» Task item: Collect all lines below with the string "automatically".

══════

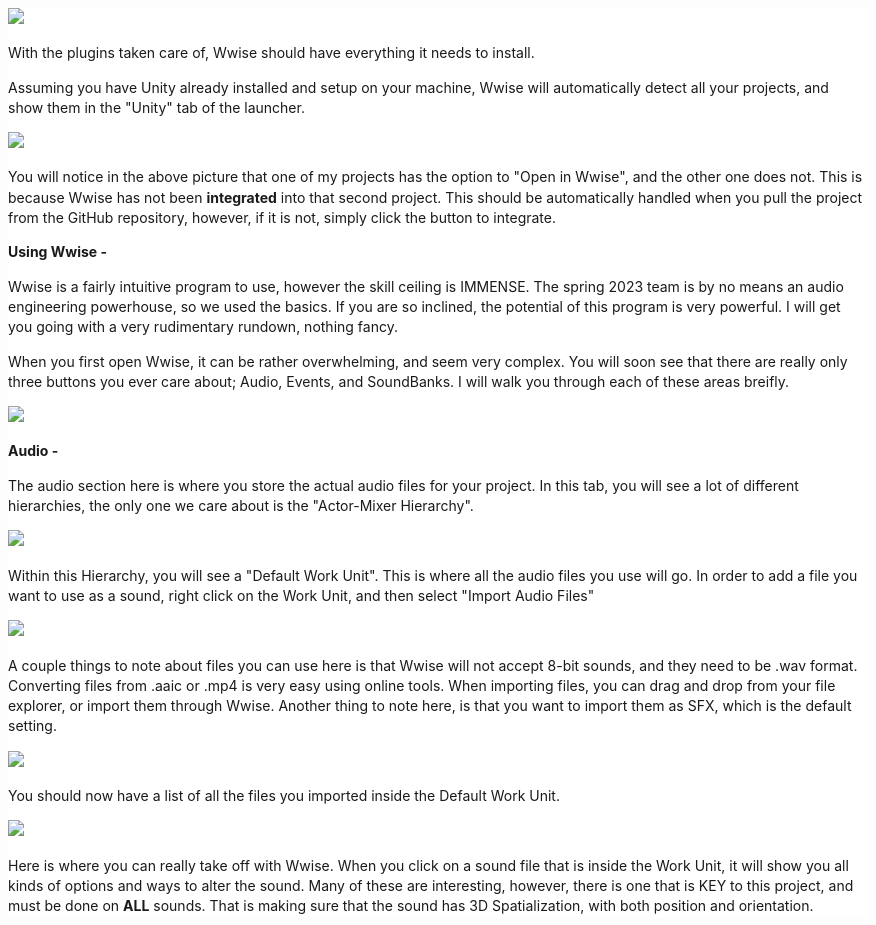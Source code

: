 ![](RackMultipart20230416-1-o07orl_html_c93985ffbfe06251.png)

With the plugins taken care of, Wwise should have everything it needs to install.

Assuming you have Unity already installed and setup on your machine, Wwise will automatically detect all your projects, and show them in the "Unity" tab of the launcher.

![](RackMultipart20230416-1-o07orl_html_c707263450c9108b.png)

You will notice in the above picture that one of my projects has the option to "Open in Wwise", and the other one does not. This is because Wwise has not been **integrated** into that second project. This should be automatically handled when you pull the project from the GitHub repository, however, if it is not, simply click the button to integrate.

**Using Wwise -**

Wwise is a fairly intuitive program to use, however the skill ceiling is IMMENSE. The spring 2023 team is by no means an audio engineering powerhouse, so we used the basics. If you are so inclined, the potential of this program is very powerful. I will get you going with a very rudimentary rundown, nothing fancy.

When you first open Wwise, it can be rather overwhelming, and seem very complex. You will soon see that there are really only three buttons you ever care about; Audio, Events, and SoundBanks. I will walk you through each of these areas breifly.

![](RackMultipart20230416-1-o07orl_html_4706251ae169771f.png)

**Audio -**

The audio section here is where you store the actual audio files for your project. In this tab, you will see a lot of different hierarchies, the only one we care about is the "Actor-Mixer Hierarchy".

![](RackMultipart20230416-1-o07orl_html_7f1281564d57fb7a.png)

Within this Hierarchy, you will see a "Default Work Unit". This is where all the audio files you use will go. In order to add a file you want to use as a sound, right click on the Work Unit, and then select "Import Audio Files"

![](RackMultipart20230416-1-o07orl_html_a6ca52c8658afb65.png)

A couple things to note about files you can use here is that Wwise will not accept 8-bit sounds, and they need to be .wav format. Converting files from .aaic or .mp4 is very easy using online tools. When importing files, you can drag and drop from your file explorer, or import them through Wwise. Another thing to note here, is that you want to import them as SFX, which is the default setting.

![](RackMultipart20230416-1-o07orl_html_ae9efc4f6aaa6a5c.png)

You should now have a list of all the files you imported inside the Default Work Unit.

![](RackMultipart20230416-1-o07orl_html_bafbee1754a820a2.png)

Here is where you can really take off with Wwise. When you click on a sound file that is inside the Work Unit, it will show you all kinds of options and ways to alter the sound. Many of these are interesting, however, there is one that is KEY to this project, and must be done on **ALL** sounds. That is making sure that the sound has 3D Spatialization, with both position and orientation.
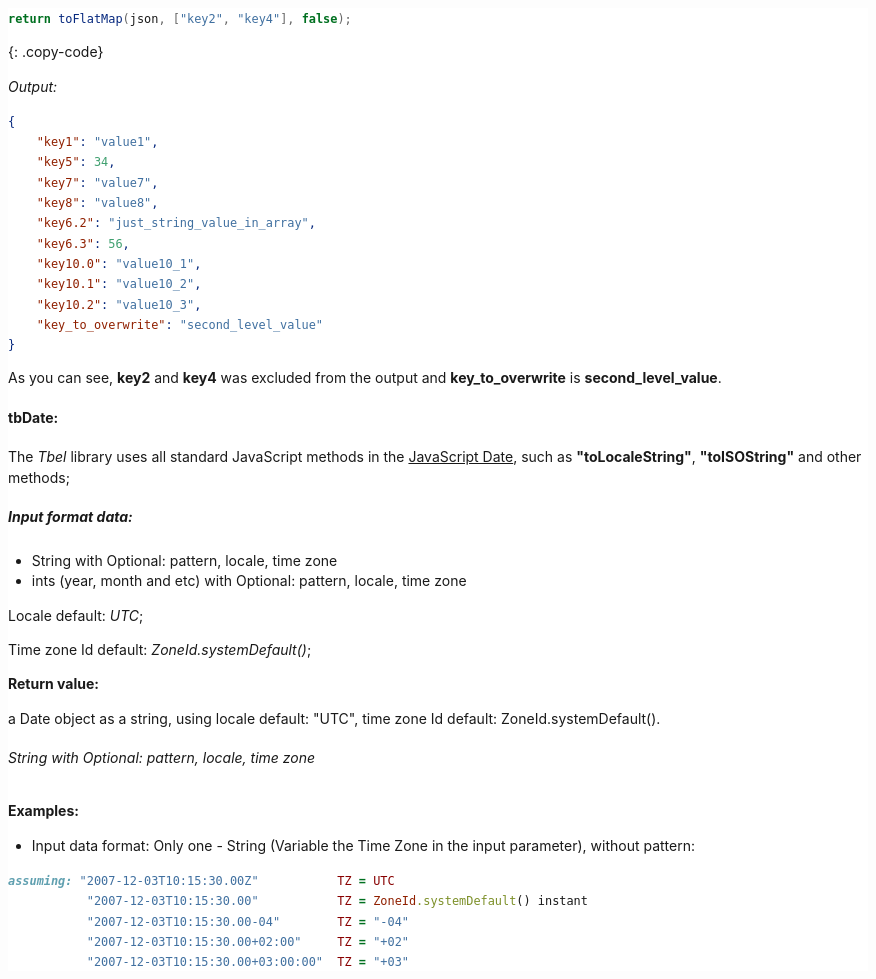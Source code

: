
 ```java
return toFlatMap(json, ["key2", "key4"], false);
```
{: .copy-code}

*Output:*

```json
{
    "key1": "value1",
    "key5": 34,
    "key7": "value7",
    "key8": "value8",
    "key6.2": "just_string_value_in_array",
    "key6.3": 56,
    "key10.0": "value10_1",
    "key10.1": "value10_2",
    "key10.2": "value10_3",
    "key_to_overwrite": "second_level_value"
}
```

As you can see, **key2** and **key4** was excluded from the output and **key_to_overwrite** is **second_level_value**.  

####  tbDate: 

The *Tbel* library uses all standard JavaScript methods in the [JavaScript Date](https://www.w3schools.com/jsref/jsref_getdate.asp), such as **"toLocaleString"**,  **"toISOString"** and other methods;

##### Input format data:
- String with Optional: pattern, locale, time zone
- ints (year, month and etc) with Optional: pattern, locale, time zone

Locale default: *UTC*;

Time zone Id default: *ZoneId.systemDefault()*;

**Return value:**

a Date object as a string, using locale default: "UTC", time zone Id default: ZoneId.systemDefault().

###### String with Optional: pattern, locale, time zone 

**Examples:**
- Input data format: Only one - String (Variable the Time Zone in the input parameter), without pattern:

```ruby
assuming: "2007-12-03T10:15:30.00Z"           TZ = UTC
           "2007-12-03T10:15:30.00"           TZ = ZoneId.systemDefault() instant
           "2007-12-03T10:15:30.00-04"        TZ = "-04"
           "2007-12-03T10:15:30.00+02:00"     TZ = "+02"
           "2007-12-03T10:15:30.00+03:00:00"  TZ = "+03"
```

══════

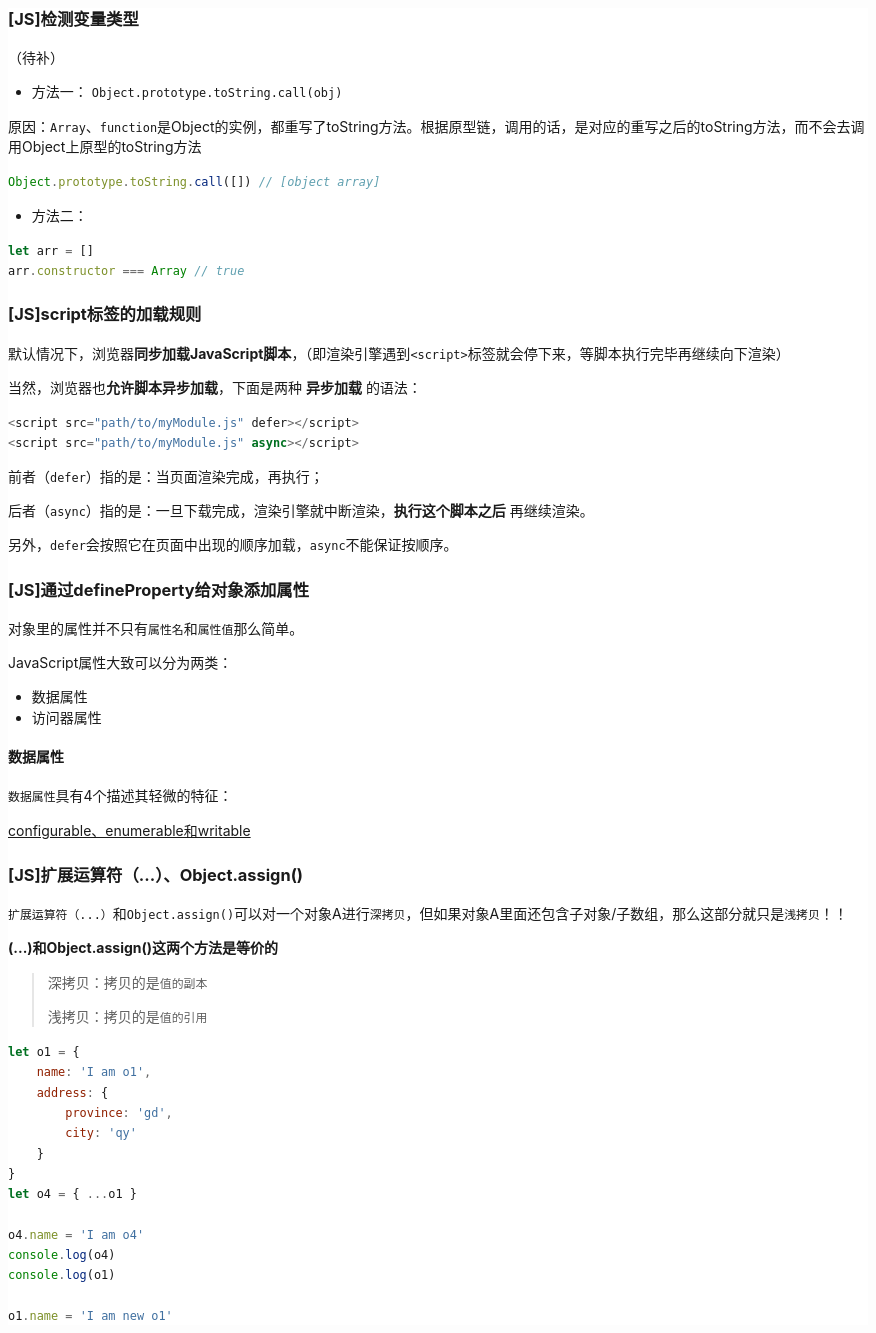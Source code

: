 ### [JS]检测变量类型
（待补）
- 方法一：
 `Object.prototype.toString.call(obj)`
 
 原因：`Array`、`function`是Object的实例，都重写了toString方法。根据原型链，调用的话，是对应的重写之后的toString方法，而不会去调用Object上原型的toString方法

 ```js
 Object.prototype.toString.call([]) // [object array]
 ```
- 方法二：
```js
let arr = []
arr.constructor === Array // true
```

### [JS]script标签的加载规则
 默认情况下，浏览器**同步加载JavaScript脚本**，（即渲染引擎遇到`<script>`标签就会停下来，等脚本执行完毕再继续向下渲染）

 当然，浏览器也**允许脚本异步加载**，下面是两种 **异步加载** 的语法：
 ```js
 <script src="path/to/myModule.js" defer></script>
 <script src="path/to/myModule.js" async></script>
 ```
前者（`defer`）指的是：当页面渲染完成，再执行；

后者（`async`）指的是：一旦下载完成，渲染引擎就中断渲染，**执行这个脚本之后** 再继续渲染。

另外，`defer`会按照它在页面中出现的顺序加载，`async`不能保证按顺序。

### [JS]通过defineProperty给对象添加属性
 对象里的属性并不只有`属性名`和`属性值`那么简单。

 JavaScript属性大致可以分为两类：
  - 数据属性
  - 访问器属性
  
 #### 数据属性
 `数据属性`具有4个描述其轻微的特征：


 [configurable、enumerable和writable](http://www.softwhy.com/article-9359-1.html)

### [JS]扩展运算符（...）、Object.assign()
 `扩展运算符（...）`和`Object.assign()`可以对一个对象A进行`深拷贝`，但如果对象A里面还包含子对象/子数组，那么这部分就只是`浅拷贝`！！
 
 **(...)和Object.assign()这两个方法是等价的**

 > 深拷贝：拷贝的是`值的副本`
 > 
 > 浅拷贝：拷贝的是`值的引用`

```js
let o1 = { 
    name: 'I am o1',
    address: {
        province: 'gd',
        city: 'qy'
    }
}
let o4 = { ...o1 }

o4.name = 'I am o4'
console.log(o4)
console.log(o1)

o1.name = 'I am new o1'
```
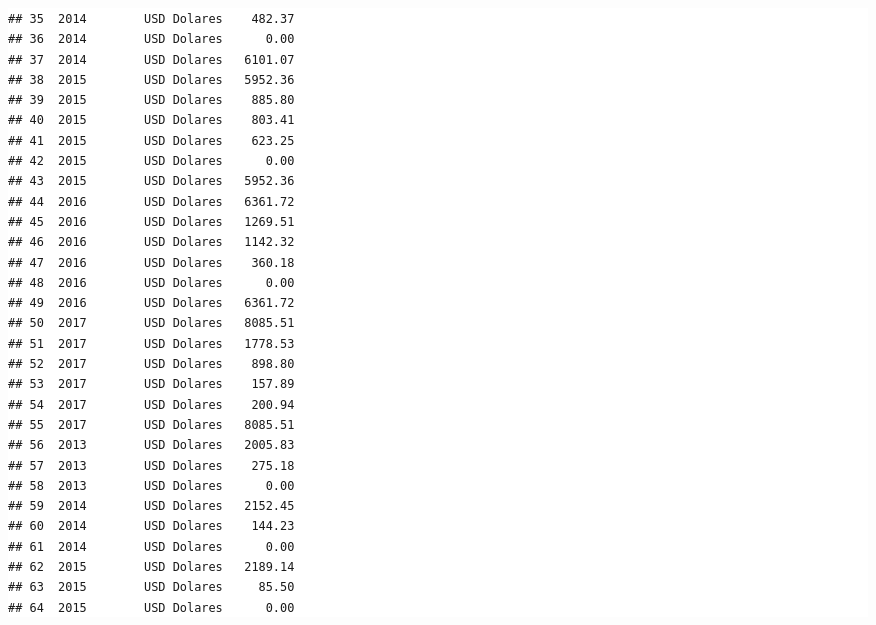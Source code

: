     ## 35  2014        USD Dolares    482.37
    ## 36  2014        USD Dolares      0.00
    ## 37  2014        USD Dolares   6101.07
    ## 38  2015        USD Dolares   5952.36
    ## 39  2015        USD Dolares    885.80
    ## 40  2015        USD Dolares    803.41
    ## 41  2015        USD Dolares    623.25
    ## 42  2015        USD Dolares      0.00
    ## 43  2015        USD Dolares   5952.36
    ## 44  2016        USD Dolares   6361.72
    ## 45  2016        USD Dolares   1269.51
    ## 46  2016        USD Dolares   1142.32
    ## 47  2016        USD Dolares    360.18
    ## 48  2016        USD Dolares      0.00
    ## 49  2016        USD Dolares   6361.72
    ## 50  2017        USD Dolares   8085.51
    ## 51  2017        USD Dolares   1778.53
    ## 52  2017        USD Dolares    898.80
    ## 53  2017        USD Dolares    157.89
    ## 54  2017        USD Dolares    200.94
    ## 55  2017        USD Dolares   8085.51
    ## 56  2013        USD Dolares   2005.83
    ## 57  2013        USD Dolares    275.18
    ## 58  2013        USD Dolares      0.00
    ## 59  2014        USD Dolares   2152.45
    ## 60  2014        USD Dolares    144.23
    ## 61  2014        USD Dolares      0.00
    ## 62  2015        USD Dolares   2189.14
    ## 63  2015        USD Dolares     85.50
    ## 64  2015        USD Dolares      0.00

══════

» Result below:
Assuming you have Unity already installed and setup on your machine, Wwise will automatically detect all your projects, and show them in the "Unity" tab of the launcher.
You will notice in the above picture that one of my projects has the option to "Open in Wwise", and the other one does not. This is because Wwise has not been **integrated** into that second project. This should be automatically handled when you pull the project from the GitHub repository, however, if it is not, simply click the button to integrate.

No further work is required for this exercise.